##### Information supplied

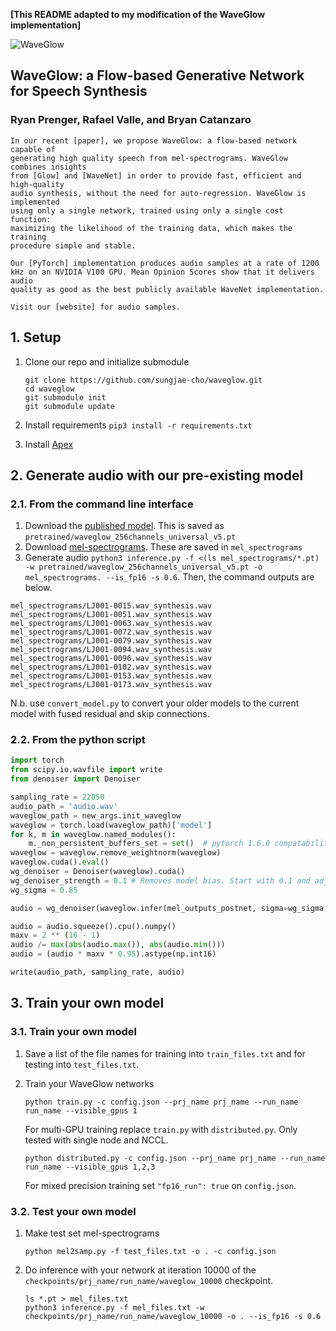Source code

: **[This README adapted to my modification of the WaveGlow implementation]**

![WaveGlow](waveglow_logo.png "WaveGLow")

## WaveGlow: a Flow-based Generative Network for Speech Synthesis

### Ryan Prenger, Rafael Valle, and Bryan Catanzaro

```
In our recent [paper], we propose WaveGlow: a flow-based network capable of
generating high quality speech from mel-spectrograms. WaveGlow combines insights
from [Glow] and [WaveNet] in order to provide fast, efficient and high-quality
audio synthesis, without the need for auto-regression. WaveGlow is implemented
using only a single network, trained using only a single cost function:
maximizing the likelihood of the training data, which makes the training
procedure simple and stable.

Our [PyTorch] implementation produces audio samples at a rate of 1200
kHz on an NVIDIA V100 GPU. Mean Opinion Scores show that it delivers audio
quality as good as the best publicly available WaveNet implementation.

Visit our [website] for audio samples.
```

## 1. Setup

1. Clone our repo and initialize submodule

   ```command
   git clone https://github.com/sungjae-cho/waveglow.git
   cd waveglow
   git submodule init
   git submodule update
   ```

2. Install requirements `pip3 install -r requirements.txt`

3. Install [Apex]


## 2. Generate audio with our pre-existing model

### 2.1. From the command line interface
1. Download the [published model]. This is saved as  `pretrained/waveglow_256channels_universal_v5.pt`
2. Download [mel-spectrograms]. These are saved in `mel_spectrograms`
3. Generate audio `python3 inference.py -f <(ls mel_spectrograms/*.pt) -w pretrained/waveglow_256channels_universal_v5.pt -o mel_spectrograms. --is_fp16 -s 0.6`. Then, the command outputs are below.
```
mel_spectrograms/LJ001-0015.wav_synthesis.wav
mel_spectrograms/LJ001-0051.wav_synthesis.wav
mel_spectrograms/LJ001-0063.wav_synthesis.wav
mel_spectrograms/LJ001-0072.wav_synthesis.wav
mel_spectrograms/LJ001-0079.wav_synthesis.wav
mel_spectrograms/LJ001-0094.wav_synthesis.wav
mel_spectrograms/LJ001-0096.wav_synthesis.wav
mel_spectrograms/LJ001-0102.wav_synthesis.wav
mel_spectrograms/LJ001-0153.wav_synthesis.wav
mel_spectrograms/LJ001-0173.wav_synthesis.wav
```

N.b. use `convert_model.py` to convert your older models to the current model
with fused residual and skip connections.

### 2.2. From the python script

```python
import torch
from scipy.io.wavfile import write
from denoiser import Denoiser

sampling_rate = 22050
audio_path = 'audio.wav'
waveglow_path = new_args.init_waveglow
waveglow = torch.load(waveglow_path)['model']
for k, m in waveglow.named_modules():
    m._non_persistent_buffers_set = set()  # pytorch 1.6.0 compatability
waveglow = waveglow.remove_weightnorm(waveglow)
waveglow.cuda().eval()
wg_denoiser = Denoiser(waveglow).cuda()
wg_denoiser_strength = 0.1 # Removes model bias. Start with 0.1 and adjust
wg_sigma = 0.85

audio = wg_denoiser(waveglow.infer(mel_outputs_postnet, sigma=wg_sigma), wg_denoiser_strength)

audio = audio.squeeze().cpu().numpy()
maxv = 2 ** (16 - 1)
audio /= max(abs(audio.max()), abs(audio.min()))
audio = (audio * maxv * 0.95).astype(np.int16)

write(audio_path, sampling_rate, audio)
```

## 3. Train your own model

### 3.1. Train your own model

1. Save a list of the file names for training into `train_files.txt` and for testing into `test_files.txt`.

3. Train your WaveGlow networks

   ```command
   python train.py -c config.json --prj_name prj_name --run_name run_name --visible_gpus 1
   ```

   For multi-GPU training replace `train.py` with `distributed.py`.  Only tested with single node and NCCL.

   ```command
   python distributed.py -c config.json --prj_name prj_name --run_name run_name --visible_gpus 1,2,3
   ```

   For mixed precision training set `"fp16_run": true` on `config.json`.

### 3.2. Test your own model

1. Make test set mel-spectrograms

   `python mel2samp.py -f test_files.txt -o . -c config.json`

2. Do inference with your network at iteration 10000 of the  `checkpoints/prj_name/run_name/waveglow_10000` checkpoint.

   ```command
   ls *.pt > mel_files.txt
   python3 inference.py -f mel_files.txt -w checkpoints/prj_name/run_name/waveglow_10000 -o . --is_fp16 -s 0.6
   ```

[//]: # (TODO)
[//]: # (PROVIDE INSTRUCTIONS FOR DOWNLOADING LJS)
[pytorch 1.0]: https://github.com/pytorch/pytorch#installation
[website]: https://nv-adlr.github.io/WaveGlow
[paper]: https://arxiv.org/abs/1811.00002
[WaveNet implementation]: https://github.com/r9y9/wavenet_vocoder
[Glow]: https://blog.openai.com/glow/
[WaveNet]: https://deepmind.com/blog/wavenet-generative-model-raw-audio/
[PyTorch]: http://pytorch.org
[published model]: https://drive.google.com/open?id=1rpK8CzAAirq9sWZhe9nlfvxMF1dRgFbF
[mel-spectrograms]: https://drive.google.com/file/d/1g_VXK2lpP9J25dQFhQwx7doWl_p20fXA/view?usp=sharing
[LJ Speech Data]: https://keithito.com/LJ-Speech-Dataset
[Apex]: https://github.com/nvidia/apex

##########

What are the lines above that hold the string "high"? Copy them.

■ Answer for the task ■
generating high quality speech from mel-spectrograms. WaveGlow combines insights
from [Glow] and [WaveNet] in order to provide fast, efficient and high-quality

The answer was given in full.